To better understand tumor biology, we focus on characterizing intra-tumor heterogeneity, not only for tumor cells but also in the surrounding tumor microenvironment. By studying the interactions between these compartments, we aim to unravel how they create an ecosystem that promotes tumor progression.
Our research integrates the analysis of cellular models, patient-derived xenografts (PDXs), and patient tumor samples, utilizing advanced omics approaches such as bulk and single-cell RNA-seq, ChIP-seq, and more. These studies leverage the cutting-edge technological platforms of Institut Curie and are complemented by functional assays. Patient material is obtained through collaboration with Dr. Gudrun Schleiermacher and clinicians of the SIREDO Center of Institut Curie.
Analysis of the tumor microenvironment in a cohort of 10 neuroblastoma patients (Figure 3) and the immunocompetent TH-MYCN transgenic mouse model revealed significant immunosuppressive features, including dysfunctional T lymphocytes and various immunosuppressive cells.
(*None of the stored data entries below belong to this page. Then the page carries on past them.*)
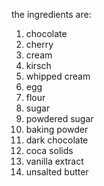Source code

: the ingredients are:
1. chocolate
2. cherry
3. cream
4. kirsch
5. whipped cream
6. egg
7. flour
8. sugar
9. powdered sugar 
10. baking powder
11. dark chocolate
12. coca solids
13. vanilla extract
14. unsalted butter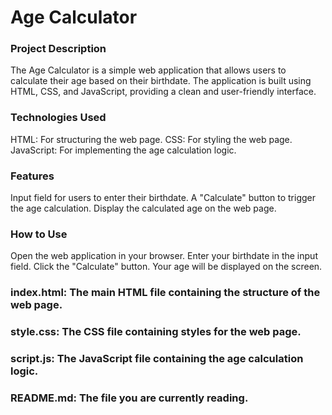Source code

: # Age Calculator
### Project Description
The Age Calculator is a simple web application that allows users to calculate their age based on their birthdate. The application is built using HTML, CSS, and JavaScript, providing a clean and user-friendly interface.

### Technologies Used
HTML: For structuring the web page.
CSS: For styling the web page.
JavaScript: For implementing the age calculation logic.

### Features
Input field for users to enter their birthdate.
A "Calculate" button to trigger the age calculation.
Display the calculated age on the web page.

### How to Use
Open the web application in your browser.
Enter your birthdate in the input field.
Click the "Calculate" button.
Your age will be displayed on the screen.

### index.html: The main HTML file containing the structure of the web page.
### style.css: The CSS file containing styles for the web page.
### script.js: The JavaScript file containing the age calculation logic.
### README.md: The file you are currently reading.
Among these, a population of myeloid-derived suppressor cells (MDSCs)—also referred to as tumor-associated neutrophils—was identified. The immunosuppressive activity of these cells was confirmed through an ex vivo assay (Costa et al., Journal for ImmunoTherapy of Cancer, 2022). 
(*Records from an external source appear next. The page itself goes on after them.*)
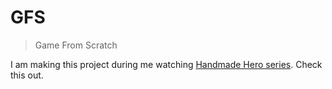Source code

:# GFS

> Game From Scratch

I am making this project during me watching 
[Handmade Hero series](https://handmadehero.org/). Check this out.


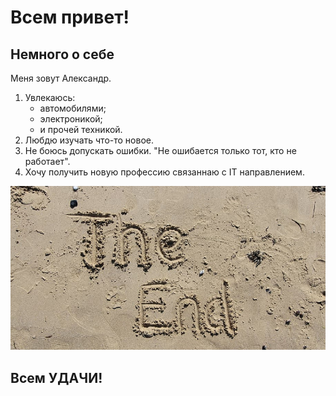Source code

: # Всем привет!

## Немного о себе

Меня зовут Александр. 
1. Увлекаюсь: 
    - автомобилями;
    - электроникой;
    - и прочей техникой.
2. Любдю изучать что-то новое.
3. Не боюсь допускать ошибки. "Не ошибается только тот, кто не работает".
4. Хочу получить новую профессию связаннаю с IT направлением. 


![alt text](<The end-1.jpg>)
## Всем УДАЧИ!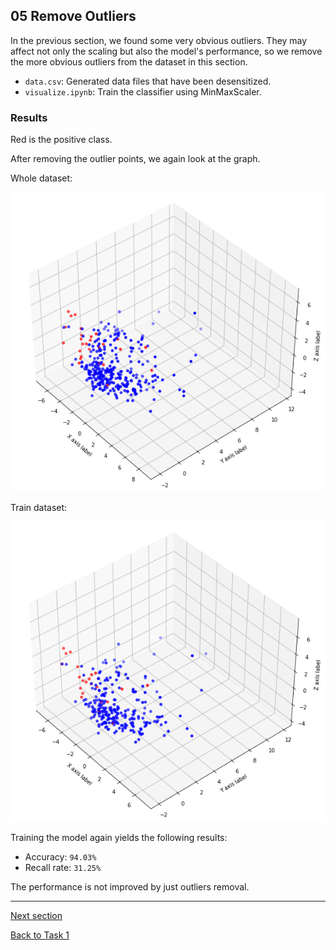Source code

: ## 05 Remove Outliers

In the previous section, we found some very obvious outliers. They may affect not only the scaling but also the model's performance, so we remove the more obvious outliers from the dataset in this section.

- `data.csv`: Generated data files that have been desensitized.
- `visualize.ipynb`: Train the classifier using MinMaxScaler.

### Results

Red is the positive class.

After removing the outlier points, we again look at the graph.

Whole dataset:

![](./images/removed_1.png)

Train dataset:

![](./images/removed_2.png)

Training the model again yields the following results:

- Accuracy: `94.03%`
- Recall rate: `31.25%`

The performance is not improved by just outliers removal.

---

[Next section](../06_balance_data)

[Back to Task 1](../../task_1)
Figure 3: Characterization of the tumor microenvironment in a cohort of 10 neuroblastoma patients by single-cell transcriptome analysis. NK: Natural Killer; TANs: Tumor-Associated Neutrophils; CAFs: Cancer-Associated Fibroblasts; cDC2: type-2 conventional dendritic cells. Publication: Costa et al, J Immunother Cancer, 2022.

In neuroblastoma patients, intratumoral T lymphocytes frequently express TIGIT and LAG3, that are molecules of the immune checkpoint family. In collaboration with Jan Molenaar’s team in the Netherlands, who similarly observed TIGIT expression in lymphocytes from neuroblastoma patients, it was demonstrated that the combined blockade of TIGIT and PD-L1 significantly reduced tumor growth in several preclinical neuroblastoma models (Wienke et al., Cancer Cell, 2024). These findings highlight the potential of developing anti-TIGIT antibodies as a novel immunotherapy approach for high-risk neuroblastoma.

Our team’s current research focuses on three major axes (Figure 4):

1. Intra-tumoral heterogeneity and cellular plasticity.
2. The tumor ecosystem and interactions between tumor cells and the microenvironment.
3. The role of MYCN and ALK oncogenes in the development of the sympathetic nervous system and tumor initiation.

Figure 4: The team's research focuses on unraveling the biology and mechanisms of oncogenesis in neuroblastoma, with the ultimate goal of developing more effective therapeutic strategies for children with high-risk forms of the disease.